**Task to carry out**
Each entry below should be given again exactly; the pictures stay out.

(Plain-text document sources)
>>>>

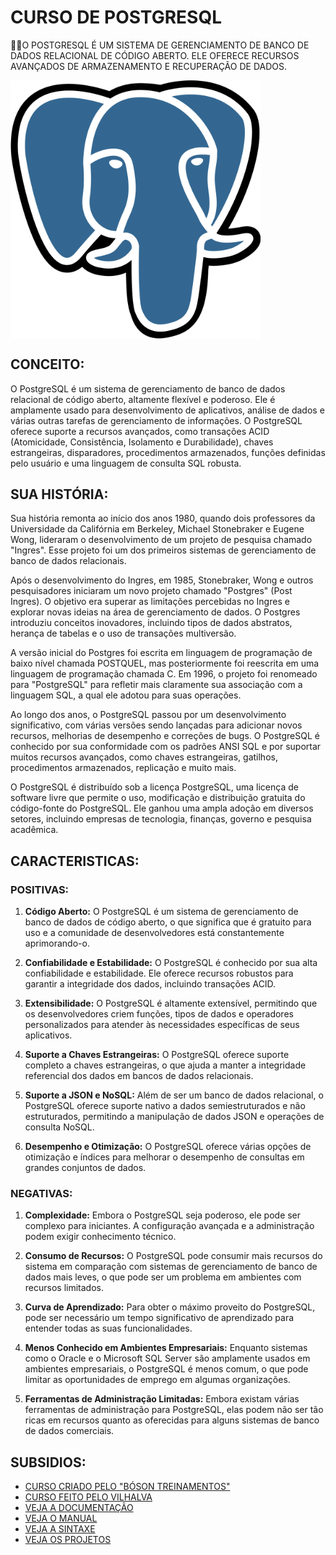 # CURSO DE POSTGRESQL
👨‍⚖️O POSTGRESQL É UM SISTEMA DE GERENCIAMENTO DE BANCO DE DADOS RELACIONAL DE CÓDIGO ABERTO. ELE OFERECE RECURSOS AVANÇADOS DE ARMAZENAMENTO E RECUPERAÇÃO DE DADOS.

<img src="FOTO.png" align="center" width="400"> <br>

## CONCEITO:
O PostgreSQL é um sistema de gerenciamento de banco de dados relacional de código aberto, altamente flexível e poderoso. Ele é amplamente usado para desenvolvimento de aplicativos, análise de dados e várias outras tarefas de gerenciamento de informações. O PostgreSQL oferece suporte a recursos avançados, como transações ACID (Atomicidade, Consistência, Isolamento e Durabilidade), chaves estrangeiras, disparadores, procedimentos armazenados, funções definidas pelo usuário e uma linguagem de consulta SQL robusta.

## SUA HISTÓRIA:
Sua história remonta ao início dos anos 1980, quando dois professores da Universidade da Califórnia em Berkeley, Michael Stonebraker e Eugene Wong, lideraram o desenvolvimento de um projeto de pesquisa chamado "Ingres". Esse projeto foi um dos primeiros sistemas de gerenciamento de banco de dados relacionais.

Após o desenvolvimento do Ingres, em 1985, Stonebraker, Wong e outros pesquisadores iniciaram um novo projeto chamado "Postgres" (Post Ingres). O objetivo era superar as limitações percebidas no Ingres e explorar novas ideias na área de gerenciamento de dados. O Postgres introduziu conceitos inovadores, incluindo tipos de dados abstratos, herança de tabelas e o uso de transações multiversão.

A versão inicial do Postgres foi escrita em linguagem de programação de baixo nível chamada POSTQUEL, mas posteriormente foi reescrita em uma linguagem de programação chamada C. Em 1996, o projeto foi renomeado para "PostgreSQL" para refletir mais claramente sua associação com a linguagem SQL, a qual ele adotou para suas operações.

Ao longo dos anos, o PostgreSQL passou por um desenvolvimento significativo, com várias versões sendo lançadas para adicionar novos recursos, melhorias de desempenho e correções de bugs. O PostgreSQL é conhecido por sua conformidade com os padrões ANSI SQL e por suportar muitos recursos avançados, como chaves estrangeiras, gatilhos, procedimentos armazenados, replicação e muito mais.

O PostgreSQL é distribuído sob a licença PostgreSQL, uma licença de software livre que permite o uso, modificação e distribuição gratuita do código-fonte do PostgreSQL. Ele ganhou uma ampla adoção em diversos setores, incluindo empresas de tecnologia, finanças, governo e pesquisa acadêmica.

## CARACTERISTICAS:
### POSITIVAS:
1. **Código Aberto:** O PostgreSQL é um sistema de gerenciamento de banco de dados de código aberto, o que significa que é gratuito para uso e a comunidade de desenvolvedores está constantemente aprimorando-o.

2. **Confiabilidade e Estabilidade:** O PostgreSQL é conhecido por sua alta confiabilidade e estabilidade. Ele oferece recursos robustos para garantir a integridade dos dados, incluindo transações ACID.

3. **Extensibilidade:** O PostgreSQL é altamente extensível, permitindo que os desenvolvedores criem funções, tipos de dados e operadores personalizados para atender às necessidades específicas de seus aplicativos.

4. **Suporte a Chaves Estrangeiras:** O PostgreSQL oferece suporte completo a chaves estrangeiras, o que ajuda a manter a integridade referencial dos dados em bancos de dados relacionais.

5. **Suporte a JSON e NoSQL:** Além de ser um banco de dados relacional, o PostgreSQL oferece suporte nativo a dados semiestruturados e não estruturados, permitindo a manipulação de dados JSON e operações de consulta NoSQL.

6. **Desempenho e Otimização:** O PostgreSQL oferece várias opções de otimização e índices para melhorar o desempenho de consultas em grandes conjuntos de dados.

### NEGATIVAS:
1. **Complexidade:** Embora o PostgreSQL seja poderoso, ele pode ser complexo para iniciantes. A configuração avançada e a administração podem exigir conhecimento técnico.

2. **Consumo de Recursos:** O PostgreSQL pode consumir mais recursos do sistema em comparação com sistemas de gerenciamento de banco de dados mais leves, o que pode ser um problema em ambientes com recursos limitados.

3. **Curva de Aprendizado:** Para obter o máximo proveito do PostgreSQL, pode ser necessário um tempo significativo de aprendizado para entender todas as suas funcionalidades.

4. **Menos Conhecido em Ambientes Empresariais:** Enquanto sistemas como o Oracle e o Microsoft SQL Server são amplamente usados em ambientes empresariais, o PostgreSQL é menos comum, o que pode limitar as oportunidades de emprego em algumas organizações.

5. **Ferramentas de Administração Limitadas:** Embora existam várias ferramentas de administração para PostgreSQL, elas podem não ser tão ricas em recursos quanto as oferecidas para alguns sistemas de banco de dados comerciais.

## SUBSIDIOS:
- [CURSO CRIADO PELO "BÓSON TREINAMENTOS"](https://youtube.com/playlist?list=PLucm8g_ezqNoAkYKXN_zWupyH6hQCAwxY&si=9tzrbjfNZ0aZU-a-)
- [CURSO FEITO PELO VILHALVA](https://github.com/VILHALVA)
- [VEJA A DOCUMENTAÇÃO](https://www.postgresql.org/docs/)
- [VEJA O MANUAL](./MANUAL.md)
- [VEJA A SINTAXE](./SINTAXE.md)
- [VEJA OS PROJETOS](https://github.com/VILHALVA?tab=repositories&q=topic:POSTGRESQL)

<<<<

**Written solution**
 # CURSO DE POSTGRESQL
👨‍⚖️O POSTGRESQL É UM SISTEMA DE GERENCIAMENTO DE BANCO DE DADOS RELACIONAL DE CÓDIGO ABERTO. ELE OFERECE RECURSOS AVANÇADOS DE ARMAZENAMENTO E RECUPERAÇÃO DE DADOS.

<img src="FOTO.png" align="center" width="400"> <br>

## CONCEITO:
O PostgreSQL é um sistema de gerenciamento de banco de dados relacional de código aberto, altamente flexível e poderoso. Ele é amplamente usado para desenvolvimento de aplicativos, análise de dados e várias outras tarefas de gerenciamento de informações. O PostgreSQL oferece suporte a recursos avançados, como transações ACID (Atomicidade, Consistência, Isolamento e Durabilidade), chaves estrangeiras, disparadores, procedimentos armazenados, funções definidas pelo usuário e uma linguagem de consulta SQL robusta.

## SUA HISTÓRIA:
Sua história remonta ao início dos anos 1980, quando dois professores da Universidade da Califórnia em Berkeley, Michael Stonebraker e Eugene Wong, lideraram o desenvolvimento de um projeto de pesquisa chamado "Ingres". Esse projeto foi um dos primeiros sistemas de gerenciamento de banco de dados relacionais.

Após o desenvolvimento do Ingres, em 1985, Stonebraker, Wong e outros pesquisadores iniciaram um novo projeto chamado "Postgres" (Post Ingres). O objetivo era superar as limitações percebidas no Ingres e explorar novas ideias na área de gerenciamento de dados. O Postgres introduziu conceitos inovadores, incluindo tipos de dados abstratos, herança de tabelas e o uso de transações multiversão.

A versão inicial do Postgres foi escrita em linguagem de programação de baixo nível chamada POSTQUEL, mas posteriormente foi reescrita em uma linguagem de programação chamada C. Em 1996, o projeto foi renomeado para "PostgreSQL" para refletir mais claramente sua associação com a linguagem SQL, a qual ele adotou para suas operações.

Ao longo dos anos, o PostgreSQL passou por um desenvolvimento significativo, com várias versões sendo lançadas para adicionar novos recursos, melhorias de desempenho e correções de bugs. O PostgreSQL é conhecido por sua conformidade com os padrões ANSI SQL e por suportar muitos recursos avançados, como chaves estrangeiras, gatilhos, procedimentos armazenados, replicação e muito mais.

O PostgreSQL é distribuído sob a licença PostgreSQL, uma licença de software livre que permite o uso, modificação e distribuição gratuita do código-fonte do PostgreSQL. Ele ganhou uma ampla adoção em diversos setores, incluindo empresas de tecnologia, finanças, governo e pesquisa acadêmica.

## CARACTERISTICAS:
### POSITIVAS:
1. **Código Aberto:** O PostgreSQL é um sistema de gerenciamento de banco de dados de código aberto, o que significa que é gratuito para uso e a comunidade de desenvolvedores está constantemente aprimorando-o.

2. **Confiabilidade e Estabilidade:** O PostgreSQL é conhecido por sua alta confiabilidade e estabilidade. Ele oferece recursos robustos para garantir a integridade dos dados, incluindo transações ACID.

3. **Extensibilidade:** O PostgreSQL é altamente extensível, permitindo que os desenvolvedores criem funções, tipos de dados e operadores personalizados para atender às necessidades específicas de seus aplicativos.

4. **Suporte a Chaves Estrangeiras:** O PostgreSQL oferece suporte completo a chaves estrangeiras, o que ajuda a manter a integridade referencial dos dados em bancos de dados relacionais.

5. **Suporte a JSON e NoSQL:** Além de ser um banco de dados relacional, o PostgreSQL oferece suporte nativo a dados semiestruturados e não estruturados, permitindo a manipulação de dados JSON e operações de consulta NoSQL.

6. **Desempenho e Otimização:** O PostgreSQL oferece várias opções de otimização e índices para melhorar o desempenho de consultas em grandes conjuntos de dados.

### NEGATIVAS:
1. **Complexidade:** Embora o PostgreSQL seja poderoso, ele pode ser complexo para iniciantes. A configuração avançada e a administração podem exigir conhecimento técnico.

2. **Consumo de Recursos:** O PostgreSQL pode consumir mais recursos do sistema em comparação com sistemas de gerenciamento de banco de dados mais leves, o que pode ser um problema em ambientes com recursos limitados.

3. **Curva de Aprendizado:** Para obter o máximo proveito do PostgreSQL, pode ser necessário um tempo significativo de aprendizado para entender todas as suas funcionalidades.

4. **Menos Conhecido em Ambientes Empresariais:** Enquanto sistemas como o Oracle e o Microsoft SQL Server são amplamente usados em ambientes empresariais, o PostgreSQL é menos comum, o que pode limitar as oportunidades de emprego em algumas organizações.

5. **Ferramentas de Administração Limitadas:** Embora existam várias ferramentas de administração para PostgreSQL, elas podem não ser tão ricas em recursos quanto as oferecidas para alguns sistemas de banco de dados comerciais.

## SUBSIDIOS:
- [CURSO CRIADO PELO "BÓSON TREINAMENTOS"](https://youtube.com/playlist?list=PLucm8g_ezqNoAkYKXN_zWupyH6hQCAwxY&si=9tzrbjfNZ0aZU-a-)
- [CURSO FEITO PELO VILHALVA](https://github.com/VILHALVA)
- [VEJA A DOCUMENTAÇÃO](https://www.postgresql.org/docs/)
- [VEJA O MANUAL](./MANUAL.md)
- [VEJA A SINTAXE](./SINTAXE.md)
- [VEJA OS PROJETOS](https://github.com/VILHALVA?tab=repositories&q=topic:POSTGRESQL)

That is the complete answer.